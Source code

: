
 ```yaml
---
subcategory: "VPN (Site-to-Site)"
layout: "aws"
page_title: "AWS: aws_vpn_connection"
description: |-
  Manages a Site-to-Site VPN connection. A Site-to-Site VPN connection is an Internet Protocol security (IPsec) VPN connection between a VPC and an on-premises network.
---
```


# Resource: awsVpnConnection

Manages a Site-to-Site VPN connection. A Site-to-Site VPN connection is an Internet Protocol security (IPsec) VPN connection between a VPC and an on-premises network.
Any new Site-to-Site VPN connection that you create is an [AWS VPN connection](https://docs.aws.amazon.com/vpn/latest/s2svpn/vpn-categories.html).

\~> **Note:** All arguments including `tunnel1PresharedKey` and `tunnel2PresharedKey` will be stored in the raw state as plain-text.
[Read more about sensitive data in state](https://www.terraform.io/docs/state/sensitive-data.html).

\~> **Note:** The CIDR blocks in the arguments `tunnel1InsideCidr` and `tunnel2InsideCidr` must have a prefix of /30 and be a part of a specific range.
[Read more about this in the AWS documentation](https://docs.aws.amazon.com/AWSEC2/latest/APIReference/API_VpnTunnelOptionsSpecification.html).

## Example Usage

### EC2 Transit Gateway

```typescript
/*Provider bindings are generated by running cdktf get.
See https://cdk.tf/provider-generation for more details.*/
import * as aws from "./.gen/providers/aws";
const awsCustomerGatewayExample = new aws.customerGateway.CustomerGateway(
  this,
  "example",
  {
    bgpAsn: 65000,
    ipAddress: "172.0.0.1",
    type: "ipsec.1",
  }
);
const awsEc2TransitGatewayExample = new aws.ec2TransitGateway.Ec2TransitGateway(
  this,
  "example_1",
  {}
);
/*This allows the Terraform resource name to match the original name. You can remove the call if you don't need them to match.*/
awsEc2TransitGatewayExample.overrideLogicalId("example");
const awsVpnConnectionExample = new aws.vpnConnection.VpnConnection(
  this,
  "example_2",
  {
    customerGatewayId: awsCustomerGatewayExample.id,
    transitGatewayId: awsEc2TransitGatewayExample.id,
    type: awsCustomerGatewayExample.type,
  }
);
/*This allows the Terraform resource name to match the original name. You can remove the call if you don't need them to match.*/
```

=-=-=

* Work item
Search the records line by line for the word "Read" and copy every line where it appears.

* Answer to the exercise
[Read more about sensitive data in state](https://www.terraform.io/docs/state/sensitive-data.html).
[Read more about this in the AWS documentation](https://docs.aws.amazon.com/AWSEC2/latest/APIReference/API_VpnTunnelOptionsSpecification.html).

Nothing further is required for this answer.